Non-interest income for the three months ended March 31, 2008 totaled $506,000 compared to $729,000 for the three months ended March 31, 2007. Deposit account related service charges and fees collected and automated teller machine (“ATM”) fees increased in the first quarter 2007 over the same quarter last year. However, loan related fees and lease administration fees declined by $142,000 and $126,000, respectively, during this period due to lower transaction volume. ATM fee revenues are generated primarily from servicing ATM’s owned by others, for whom the Company performs settlement, monitoring, claims processing, and related services. Lease administration fees are collected under a subcontract with the Agua Caliente Band of Cahuilla Indians, a principal shareholder of the Company, for certain allotted reservation land transfers.

Loan related fees are made up of two primary revenue drivers: mortgage banking fees and fees earned on servicing government guaranteed loans, primarily Section 184 fees as discussed below. Mortgage banking activity generated fee revenues of $21,700 during the first quarter of 2008 compared to $25,800 generated during the first quarter of the prior year. Credit market turmoil combined with substantial softening of real estate market activity in 2008 contributed to the decline in mortgage banking revenues from the prior year. In 2005, the Company expanded its tribal services division by offering loans pursuant to the U.S. Department of Housing and Urban Development’s Indian Home Loan Guarantee Program (Section 184). Congress established this program in 1994 and it was designed to offer home ownership, property rehabilitation, and new construction opportunities for eligible Native American tribes, Native American authorities, and Native American individuals. To qualify for a loan under this program, borrowers and properties must meet pre-established criteria. The Company acts as a broker in originating HUD Section 184 loans in eight Western states. The Company does not retain or service loans originated under this program. During the first quarter of 2008, the Company earned $9,700 in Section 184 fees, compared to $139,700 during the first quarter of 2007.

In addition to mortgage banking fees and Section 184 fees, the Company also generates loan related fees for loan servicing activities on loan participations sold to others and servicing fees derived from certain loans guaranteed by the Bureau of Indian Affairs.

Noninterest Expense

For the quarter ended March 31, 2008 and 2007 noninterest expenses totaled $2,726,000 and $2,651,000, respectively. Decreases in salaries and employee benefits – related to lower estimated annual incentive accrual – and professional fees – related to lower consultant fees – only partially offset increases in other categories of noninterest expense. Occupancy and equipment, data processing, marketing, directors and shareholders and other operating expenses all showed modest increases. Also, costs incurred to maintain foreclosed assets in the first quarter 2008 were $26,000 while no such costs were incurred during the prior year.

 

25


The table below reflects noninterest income, noninterest expense, and net noninterest expense.

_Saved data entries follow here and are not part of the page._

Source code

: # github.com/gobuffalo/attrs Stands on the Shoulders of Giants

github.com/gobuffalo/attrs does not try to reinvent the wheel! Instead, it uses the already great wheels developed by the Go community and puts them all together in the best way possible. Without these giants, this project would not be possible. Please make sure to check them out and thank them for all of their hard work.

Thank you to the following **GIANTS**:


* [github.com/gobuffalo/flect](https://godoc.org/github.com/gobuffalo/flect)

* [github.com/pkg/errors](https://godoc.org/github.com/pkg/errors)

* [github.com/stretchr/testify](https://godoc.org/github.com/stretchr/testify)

Noninterest Income and Noninterest Expense

(dollars in thousands)

 

     Three-months Ended
March 31,
 
     2008     2007  
     Amount     % of
Total
    Amount     % of
Total
 

Noninterest income:

        

Service charges and fees

   $ 193     38 %   $ 166     23 %

Loan related fees

     36     7 %     178     24 %

Lease administration fees

     96     19 %     222     31 %

Automated teller machine fees

     179     36 %     163     22 %

Net loss on sale of foreclosed assets

     (19 )   -4 %     —       0 %

Net gain on sale of investment securities

     21     4 %     —       0 %
                            

Total noninterest income

     506     100 %     729     100 %
                            
     .      

Noninterest expenses:

        

Salaries and employee benefits

     1,358     50 %     1,429     54 %

Occupancy and equipment expense

     395     15 %     372     14 %

Professional fees

     53     2 %     70     3 %

Data processing

     166     6 %     144     6 %

Marketing and advertising expense

     135     5 %     115     4 %

Directors and shareholders expense

     146     5 %     112     4 %

Foreclosed asset expense, net

     26     1 %     —       0 %

Other operating expense

     447     16 %     409     15 %
                            

Total noninterest expenses:

     2,726     100 %     2,651     100 %
                            

Net noninterest expense

   $ 2,220       $ 1,922    
                    

Net noninterest expense as a percentage of average total assets (annualized)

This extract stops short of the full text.